In a 1979 internal memo, however, Remington's product-safety subcommittee stated that, based on tests of returned rifles, 1% of the 2 million pre-1975 Model 700s could be "tricked" into firing. The panel considered a recall but concluded the discharges were "more associated with abnormal use or misuse of the product rather than indication of a defective product," according to the memo. Instead, the subcommittee recommended issuing a statement to customers on proper gun handling. "The recall would have to gather 2 million guns just to find 20,000 that are susceptible to this condition," wrote the panel, noting "a large percentage of competitor's models can be tricked."
Eighteen months later, Fred Martin, a Remington field-service specialist, urged officials to make changes in newly manufactured rifles. His estimated cost: 32 a gun. "I feel we should not pass up this opportunity to improve our fire control," Martin wrote in a 1981 internal memo that was first used as evidence against Remington in the Collins case.
TRIGGER COMPLACENT. Remington did make one modification in 1982: The company eliminated the bolt lock, which had required the shooter to take the safety off to load and unload the rifle. But Remington says the change wasn't for safety's sake. "The removal of the bolt lock in 1982 was due to customer preference. This was not at all related to a safety issue," says Soucy. Still, the adjustment decreased reports of accidents.
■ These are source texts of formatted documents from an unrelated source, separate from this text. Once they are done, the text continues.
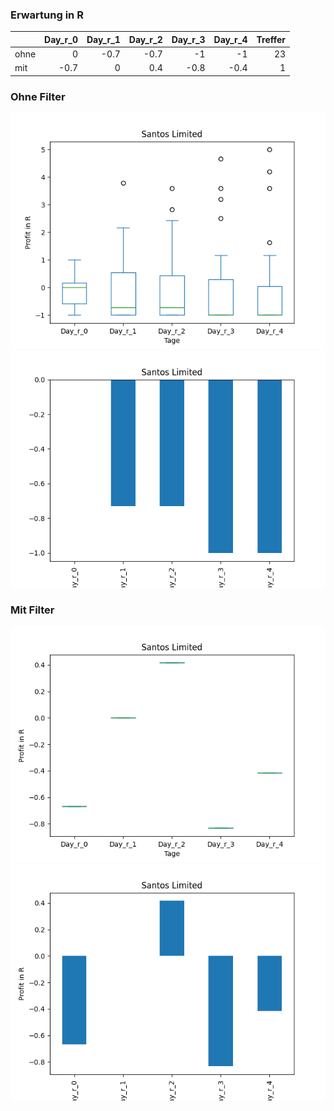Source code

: ### Erwartung in R
|      |   Day_r_0 |   Day_r_1 |   Day_r_2 |   Day_r_3 |   Day_r_4 |   Treffer |
|:-----|----------:|----------:|----------:|----------:|----------:|----------:|
| ohne |       0   |      -0.7 |      -0.7 |      -1   |      -1   |        23 |
| mit  |      -0.7 |       0   |       0.4 |      -0.8 |      -0.4 |         1 |

### Ohne Filter
![image info](./data/SSLZY_box_all.png)
![image info](./data/SSLZY_median_all.png)

### Mit Filter
![image info](./data/SSLZY_box_filtered.png)
![image info](./data/SSLZY_median_filtered.png)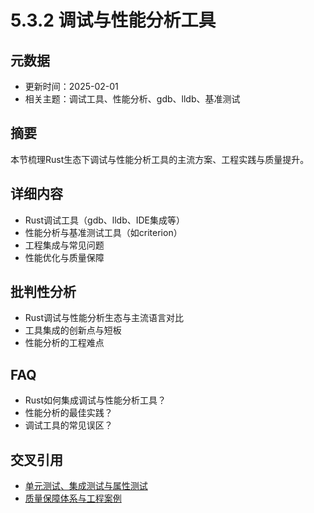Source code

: ﻿# 5.3.2 调试与性能分析工具

## 元数据

- 更新时间：2025-02-01
- 相关主题：调试工具、性能分析、gdb、lldb、基准测试

## 摘要

本节梳理Rust生态下调试与性能分析工具的主流方案、工程实践与质量提升。

## 详细内容

- Rust调试工具（gdb、lldb、IDE集成等）
- 性能分析与基准测试工具（如criterion）
- 工程集成与常见问题
- 性能优化与质量保障

## 批判性分析

- Rust调试与性能分析生态与主流语言对比
- 工具集成的创新点与短板
- 性能分析的工程难点

## FAQ

- Rust如何集成调试与性能分析工具？
- 性能分析的最佳实践？
- 调试工具的常见误区？

## 交叉引用

- [单元测试、集成测试与属性测试](./5.3.1_单元测试集成测试与属性测试.md)
- [质量保障体系与工程案例](./5.3.3_质量保障体系与工程案例.md)
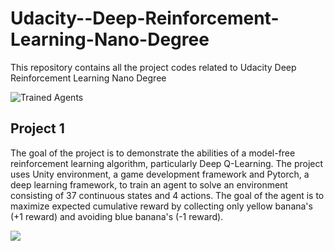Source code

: # Udacity--Deep-Reinforcement-Learning-Nano-Degree
This repository contains all the project codes related to Udacity Deep Reinforcement Learning Nano Degree

[//]: # (Image References)

[image1]: https://user-images.githubusercontent.com/10624937/42135602-b0335606-7d12-11e8-8689-dd1cf9fa11a9.gif "Trained Agents"
[image2]: https://user-images.githubusercontent.com/10624937/42386929-76f671f0-8106-11e8-9376-f17da2ae852e.png "Kernel"

![Trained Agents][image1]

## Project 1
The goal of the project is to demonstrate the abilities of a model-free reinforcement learning algorithm, particularly Deep Q-Learning. The project uses Unity environment, a game development framework and Pytorch, a deep learning framework, to train an agent to solve an environment consisting of 37 continuous states and 4 actions. The goal of the agent is to maximize expected cumulative reward by collecting only yellow banana's (+1 reward) and avoiding blue banana's (-1 reward).

![](https://user-images.githubusercontent.com/10624937/42135619-d90f2f28-7d12-11e8-8823-82b970a54d7e.gif)
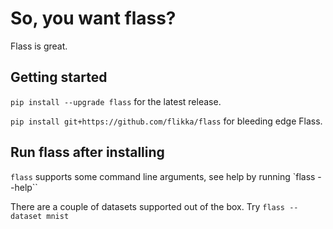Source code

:# So, you want flass?

Flass is great.

## Getting started

`pip install --upgrade flass` for the latest release.

`pip install git+https://github.com/flikka/flass` for bleeding edge Flass.

## Run flass after installing

`flass` supports some command line arguments, see help by running `flass --help``

There are a couple of datasets supported out of the box. Try `flass --dataset mnist`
Remington did not address what some experts say is the gun's most serious defect: an unreliable trigger connector. They say this causes the rifle to fire when the safety is released or when the bolt is opened or closed. "No other manufacturer utilizes a resiliently mounted trigger connector of this type," says Tom Butters, a gun expert in Houston who has testified against Remington. "Other trigger designs are much less likely to be involved in a malfunction."
Remington disputes Butters' assessment and says its trigger design is entirely safe and one of the most attractive features of the Model 700. "The Model 700 is one of the real pillars of this design," says Soucy. "The trigger is light in pull. You can check with most gun writers and find that this feature makes the gun one of the most desirable."
Firearms are one of the few consumer products for which regulators do not have authority to set design and safety standards--even though guns cause more accidental deaths than any other consumer product. Firearms accounted for 1,416 such fatalities in 1990, according to the National Safety Council, a nonprofit group in Itasca, Ill. By contrast, deaths from all other sports equipment or recreational activities totaled 1,220, according to the Consumer Product Safety Commission.
Gun manufacturers and the National Rifle Assn. are opposed to current efforts toward tighter regulation. But consumer activists hope the public's growing concern over guns will compel lawmakers to adopt stricter standards. For now, consumers' only recourse is a legal one--and it looks like they plan to use it.